Free radicals rarely practice subtlety. Founded nearly a quarter century ago, the Houston collective has released nine albums of brash, unfiltered musical mayhem, encapsulating the essence of their city’s exceptional diversity with a sound that fuses funk, jazz, ska, reggae , klezmer, hip-hop, and countless other styles around the world. In April they come out Blackout white, volume 2, a 25-track one-disc sequel from 2020 released in defiance of the racist hatred that continues to fester at the heart of Western ideology. And today, they present in preview the clip of the first album “Pokke Koebês” with The FADER.
The song’s foundation rests on an infectious lick from South African guest guitarist Kara Snethlage, who connected the band to Jitsvinger – a poet, educator and multi-hyphenate from Cape Town. Rapping in Afrikaaps (a local dialect of Afrikaans) to the aforementioned groove and bolstered by a veritable army of percussion, bass and brass, Jits delivers a searing condemnation of Dutch and British imperialism in his homeland.
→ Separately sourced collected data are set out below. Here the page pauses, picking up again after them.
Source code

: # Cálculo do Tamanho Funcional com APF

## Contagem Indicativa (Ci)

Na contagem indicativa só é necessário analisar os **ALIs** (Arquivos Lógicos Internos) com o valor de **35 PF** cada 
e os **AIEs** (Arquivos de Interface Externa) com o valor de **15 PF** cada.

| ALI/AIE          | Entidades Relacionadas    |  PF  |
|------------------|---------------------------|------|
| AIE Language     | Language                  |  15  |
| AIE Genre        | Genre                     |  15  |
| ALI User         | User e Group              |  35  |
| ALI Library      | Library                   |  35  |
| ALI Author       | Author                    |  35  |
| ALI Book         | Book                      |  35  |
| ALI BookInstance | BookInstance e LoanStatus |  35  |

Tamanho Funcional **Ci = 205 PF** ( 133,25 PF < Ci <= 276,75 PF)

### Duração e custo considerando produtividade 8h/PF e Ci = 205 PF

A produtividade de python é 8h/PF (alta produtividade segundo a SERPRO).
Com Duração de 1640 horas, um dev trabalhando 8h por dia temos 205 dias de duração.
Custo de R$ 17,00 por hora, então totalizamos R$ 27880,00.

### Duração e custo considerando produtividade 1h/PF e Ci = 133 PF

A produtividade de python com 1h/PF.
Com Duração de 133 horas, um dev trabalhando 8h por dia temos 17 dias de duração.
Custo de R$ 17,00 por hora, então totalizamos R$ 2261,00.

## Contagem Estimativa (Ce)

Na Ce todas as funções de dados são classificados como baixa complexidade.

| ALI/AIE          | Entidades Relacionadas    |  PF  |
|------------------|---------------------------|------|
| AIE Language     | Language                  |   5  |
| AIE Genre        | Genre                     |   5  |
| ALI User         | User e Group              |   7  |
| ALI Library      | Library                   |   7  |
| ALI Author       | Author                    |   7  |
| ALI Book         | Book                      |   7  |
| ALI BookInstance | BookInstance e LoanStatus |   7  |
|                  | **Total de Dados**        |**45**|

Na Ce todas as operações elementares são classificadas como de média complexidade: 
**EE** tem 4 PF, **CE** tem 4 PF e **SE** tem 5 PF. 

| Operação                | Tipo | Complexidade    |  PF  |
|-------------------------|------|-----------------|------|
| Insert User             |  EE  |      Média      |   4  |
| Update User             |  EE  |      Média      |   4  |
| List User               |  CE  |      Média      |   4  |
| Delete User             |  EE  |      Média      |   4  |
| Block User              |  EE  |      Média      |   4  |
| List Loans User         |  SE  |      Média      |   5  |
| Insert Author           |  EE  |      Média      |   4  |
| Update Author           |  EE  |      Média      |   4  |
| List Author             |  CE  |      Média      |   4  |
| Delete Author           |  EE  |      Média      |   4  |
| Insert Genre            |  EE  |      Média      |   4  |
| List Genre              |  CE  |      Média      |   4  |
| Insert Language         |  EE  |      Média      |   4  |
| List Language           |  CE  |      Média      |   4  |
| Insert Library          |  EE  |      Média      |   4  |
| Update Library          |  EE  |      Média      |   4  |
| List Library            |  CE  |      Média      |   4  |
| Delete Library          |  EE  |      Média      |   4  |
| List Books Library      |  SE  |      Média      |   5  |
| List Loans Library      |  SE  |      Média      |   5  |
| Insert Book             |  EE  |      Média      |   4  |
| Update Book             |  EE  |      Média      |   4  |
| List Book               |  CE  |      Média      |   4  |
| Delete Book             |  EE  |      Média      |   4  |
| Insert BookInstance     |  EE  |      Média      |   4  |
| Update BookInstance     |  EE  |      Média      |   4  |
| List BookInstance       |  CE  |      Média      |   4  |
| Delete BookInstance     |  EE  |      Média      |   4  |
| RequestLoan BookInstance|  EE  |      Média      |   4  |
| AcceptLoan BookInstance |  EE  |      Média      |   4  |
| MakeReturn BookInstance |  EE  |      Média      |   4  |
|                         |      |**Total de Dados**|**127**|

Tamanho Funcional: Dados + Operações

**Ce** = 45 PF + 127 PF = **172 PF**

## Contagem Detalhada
He spits his words venomously, attacking the settlers in their own bastard tongue: “A cul-de-sac socially ruled by Caucasian vultures / The recipe for white supremacy traps the mind / With the concept that we exist as lesser beings / My complex language was massacred / My world of knowledge locked up in locked safes”, translates a first barrage.
“To say he nailed the subject would be an understatement,” write Free Radicals. “Holy shit! We were blown away.”
In the track’s chaotic new stop-motion visuals, shot by Jits himself, cartoon ships float on waves of papier-mâché, and crudely drawn cartoons interact with old sketches of enslaved Africans. , a disturbing juxtaposition. Watch the “Pokke Koebês” video below.